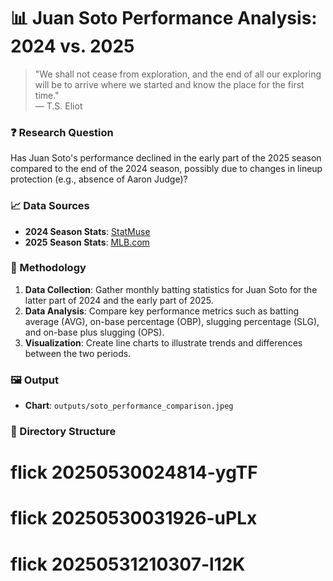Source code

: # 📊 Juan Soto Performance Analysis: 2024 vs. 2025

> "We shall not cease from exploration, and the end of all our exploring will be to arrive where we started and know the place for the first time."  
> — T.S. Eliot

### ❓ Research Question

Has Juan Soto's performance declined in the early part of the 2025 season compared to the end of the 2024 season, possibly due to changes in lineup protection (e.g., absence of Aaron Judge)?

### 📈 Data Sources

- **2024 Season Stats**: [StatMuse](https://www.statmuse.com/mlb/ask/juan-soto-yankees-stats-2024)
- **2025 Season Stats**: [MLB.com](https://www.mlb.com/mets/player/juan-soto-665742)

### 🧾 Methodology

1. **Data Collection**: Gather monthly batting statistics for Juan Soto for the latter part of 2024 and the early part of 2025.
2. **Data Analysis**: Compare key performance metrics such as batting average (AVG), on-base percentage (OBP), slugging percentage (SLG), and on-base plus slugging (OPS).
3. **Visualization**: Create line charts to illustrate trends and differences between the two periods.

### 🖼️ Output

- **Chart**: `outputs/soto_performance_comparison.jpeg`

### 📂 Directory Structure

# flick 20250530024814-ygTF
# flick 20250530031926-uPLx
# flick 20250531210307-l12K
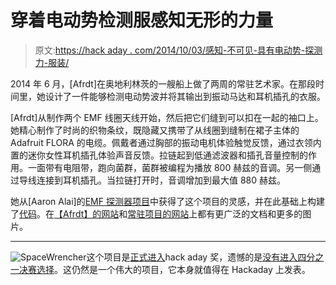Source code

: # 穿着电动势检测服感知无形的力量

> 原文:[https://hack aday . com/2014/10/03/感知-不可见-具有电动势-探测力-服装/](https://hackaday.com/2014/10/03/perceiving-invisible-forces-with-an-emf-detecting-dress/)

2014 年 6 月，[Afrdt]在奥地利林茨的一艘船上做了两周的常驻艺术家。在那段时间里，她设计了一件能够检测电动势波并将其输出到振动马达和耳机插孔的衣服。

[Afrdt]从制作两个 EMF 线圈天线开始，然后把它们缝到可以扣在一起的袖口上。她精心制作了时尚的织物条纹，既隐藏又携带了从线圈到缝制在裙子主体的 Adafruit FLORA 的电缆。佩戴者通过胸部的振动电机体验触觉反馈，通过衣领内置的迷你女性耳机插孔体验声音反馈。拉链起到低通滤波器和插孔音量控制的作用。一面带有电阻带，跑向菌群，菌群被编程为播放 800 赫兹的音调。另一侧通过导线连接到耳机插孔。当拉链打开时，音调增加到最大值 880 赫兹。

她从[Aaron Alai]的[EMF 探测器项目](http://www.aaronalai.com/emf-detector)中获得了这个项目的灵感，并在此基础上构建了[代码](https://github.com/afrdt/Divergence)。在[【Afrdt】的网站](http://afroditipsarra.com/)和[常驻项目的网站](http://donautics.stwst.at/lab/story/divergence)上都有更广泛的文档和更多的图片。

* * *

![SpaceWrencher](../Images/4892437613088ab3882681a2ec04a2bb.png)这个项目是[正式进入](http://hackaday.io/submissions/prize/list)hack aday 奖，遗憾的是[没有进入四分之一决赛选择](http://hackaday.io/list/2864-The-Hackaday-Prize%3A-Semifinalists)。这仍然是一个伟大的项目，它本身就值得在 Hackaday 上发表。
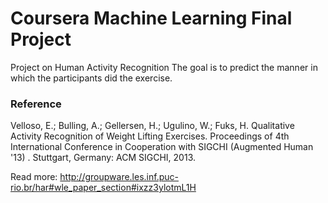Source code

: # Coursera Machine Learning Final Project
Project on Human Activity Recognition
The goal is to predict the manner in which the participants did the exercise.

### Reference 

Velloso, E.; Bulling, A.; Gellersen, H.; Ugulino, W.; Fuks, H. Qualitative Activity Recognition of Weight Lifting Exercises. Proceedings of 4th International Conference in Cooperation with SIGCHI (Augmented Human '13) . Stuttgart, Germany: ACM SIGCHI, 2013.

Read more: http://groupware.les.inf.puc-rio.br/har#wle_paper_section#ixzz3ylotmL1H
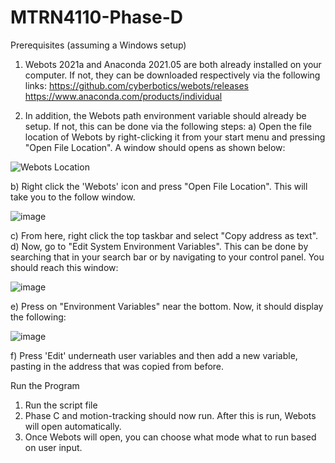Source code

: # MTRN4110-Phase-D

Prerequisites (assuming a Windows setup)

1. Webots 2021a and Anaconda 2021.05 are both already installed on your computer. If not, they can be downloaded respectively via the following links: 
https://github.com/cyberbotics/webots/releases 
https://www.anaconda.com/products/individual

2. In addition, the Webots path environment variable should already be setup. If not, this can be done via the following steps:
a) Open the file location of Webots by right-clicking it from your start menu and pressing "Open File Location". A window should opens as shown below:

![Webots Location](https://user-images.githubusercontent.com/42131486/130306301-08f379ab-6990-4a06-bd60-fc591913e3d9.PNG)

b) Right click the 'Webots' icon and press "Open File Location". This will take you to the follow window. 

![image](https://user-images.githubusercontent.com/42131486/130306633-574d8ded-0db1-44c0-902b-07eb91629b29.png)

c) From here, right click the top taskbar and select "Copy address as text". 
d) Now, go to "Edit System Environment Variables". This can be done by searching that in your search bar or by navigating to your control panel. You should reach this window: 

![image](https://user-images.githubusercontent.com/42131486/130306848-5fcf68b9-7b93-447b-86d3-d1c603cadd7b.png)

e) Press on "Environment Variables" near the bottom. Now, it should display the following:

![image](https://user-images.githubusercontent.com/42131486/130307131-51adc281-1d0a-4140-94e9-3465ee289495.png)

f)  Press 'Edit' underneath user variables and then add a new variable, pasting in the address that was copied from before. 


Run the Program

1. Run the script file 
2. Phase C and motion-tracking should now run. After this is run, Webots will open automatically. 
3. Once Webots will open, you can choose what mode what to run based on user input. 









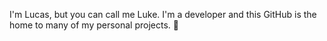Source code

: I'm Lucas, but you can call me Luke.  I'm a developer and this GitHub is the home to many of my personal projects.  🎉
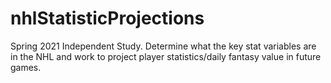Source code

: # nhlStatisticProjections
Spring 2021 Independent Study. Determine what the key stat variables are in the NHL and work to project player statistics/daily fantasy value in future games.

□ □ □ □ □ □ □

Would you set down each line of the listing above exactly, apart from the pictures?

Answer space -
Source code

: # 📊 Juan Soto Performance Analysis: 2024 vs. 2025

> "We shall not cease from exploration, and the end of all our exploring will be to arrive where we started and know the place for the first time."  
> — T.S. Eliot

### ❓ Research Question

Has Juan Soto's performance declined in the early part of the 2025 season compared to the end of the 2024 season, possibly due to changes in lineup protection (e.g., absence of Aaron Judge)?

### 📈 Data Sources

- **2024 Season Stats**: [StatMuse](https://www.statmuse.com/mlb/ask/juan-soto-yankees-stats-2024)
- **2025 Season Stats**: [MLB.com](https://www.mlb.com/mets/player/juan-soto-665742)

### 🧾 Methodology

1. **Data Collection**: Gather monthly batting statistics for Juan Soto for the latter part of 2024 and the early part of 2025.
2. **Data Analysis**: Compare key performance metrics such as batting average (AVG), on-base percentage (OBP), slugging percentage (SLG), and on-base plus slugging (OPS).
3. **Visualization**: Create line charts to illustrate trends and differences between the two periods.

### 🖼️ Output

- **Chart**: `outputs/soto_performance_comparison.jpeg`

### 📂 Directory Structure

# flick 20250530024814-ygTF
# flick 20250530031926-uPLx
# flick 20250531210307-l12K
Source code

: # 穿着电动势检测服感知无形的力量

> 原文:[https://hack aday . com/2014/10/03/感知-不可见-具有电动势-探测力-服装/](https://hackaday.com/2014/10/03/perceiving-invisible-forces-with-an-emf-detecting-dress/)

2014 年 6 月，[Afrdt]在奥地利林茨的一艘船上做了两周的常驻艺术家。在那段时间里，她设计了一件能够检测电动势波并将其输出到振动马达和耳机插孔的衣服。

[Afrdt]从制作两个 EMF 线圈天线开始，然后把它们缝到可以扣在一起的袖口上。她精心制作了时尚的织物条纹，既隐藏又携带了从线圈到缝制在裙子主体的 Adafruit FLORA 的电缆。佩戴者通过胸部的振动电机体验触觉反馈，通过衣领内置的迷你女性耳机插孔体验声音反馈。拉链起到低通滤波器和插孔音量控制的作用。一面带有电阻带，跑向菌群，菌群被编程为播放 800 赫兹的音调。另一侧通过导线连接到耳机插孔。当拉链打开时，音调增加到最大值 880 赫兹。

她从[Aaron Alai]的[EMF 探测器项目](http://www.aaronalai.com/emf-detector)中获得了这个项目的灵感，并在此基础上构建了[代码](https://github.com/afrdt/Divergence)。在[【Afrdt】的网站](http://afroditipsarra.com/)和[常驻项目的网站](http://donautics.stwst.at/lab/story/divergence)上都有更广泛的文档和更多的图片。

* * *

![SpaceWrencher](../Images/4892437613088ab3882681a2ec04a2bb.png)这个项目是[正式进入](http://hackaday.io/submissions/prize/list)hack aday 奖，遗憾的是[没有进入四分之一决赛选择](http://hackaday.io/list/2864-The-Hackaday-Prize%3A-Semifinalists)。这仍然是一个伟大的项目，它本身就值得在 Hackaday 上发表。
Source code

: # Coursera Machine Learning Final Project
Project on Human Activity Recognition
The goal is to predict the manner in which the participants did the exercise.

### Reference 

Velloso, E.; Bulling, A.; Gellersen, H.; Ugulino, W.; Fuks, H. Qualitative Activity Recognition of Weight Lifting Exercises. Proceedings of 4th International Conference in Cooperation with SIGCHI (Augmented Human '13) . Stuttgart, Germany: ACM SIGCHI, 2013.

Read more: http://groupware.les.inf.puc-rio.br/har#wle_paper_section#ixzz3ylotmL1H
Source code

: # MTRN4110-Phase-D

Prerequisites (assuming a Windows setup)

1. Webots 2021a and Anaconda 2021.05 are both already installed on your computer. If not, they can be downloaded respectively via the following links: 
https://github.com/cyberbotics/webots/releases 
https://www.anaconda.com/products/individual

2. In addition, the Webots path environment variable should already be setup. If not, this can be done via the following steps:
a) Open the file location of Webots by right-clicking it from your start menu and pressing "Open File Location". A window should opens as shown below:

![Webots Location](https://user-images.githubusercontent.com/42131486/130306301-08f379ab-6990-4a06-bd60-fc591913e3d9.PNG)

b) Right click the 'Webots' icon and press "Open File Location". This will take you to the follow window. 

![image](https://user-images.githubusercontent.com/42131486/130306633-574d8ded-0db1-44c0-902b-07eb91629b29.png)

c) From here, right click the top taskbar and select "Copy address as text". 
d) Now, go to "Edit System Environment Variables". This can be done by searching that in your search bar or by navigating to your control panel. You should reach this window: 

![image](https://user-images.githubusercontent.com/42131486/130306848-5fcf68b9-7b93-447b-86d3-d1c603cadd7b.png)

e) Press on "Environment Variables" near the bottom. Now, it should display the following:

![image](https://user-images.githubusercontent.com/42131486/130307131-51adc281-1d0a-4140-94e9-3465ee289495.png)

f)  Press 'Edit' underneath user variables and then add a new variable, pasting in the address that was copied from before. 


Run the Program

1. Run the script file 
2. Phase C and motion-tracking should now run. After this is run, Webots will open automatically. 
3. Once Webots will open, you can choose what mode what to run based on user input. 









Source code

: I'm Lucas, but you can call me Luke.  I'm a developer and this GitHub is the home to many of my personal projects.  🎉
Source code

: # nhlStatisticProjections
Spring 2021 Independent Study. Determine what the key stat variables are in the NHL and work to project player statistics/daily fantasy value in future games.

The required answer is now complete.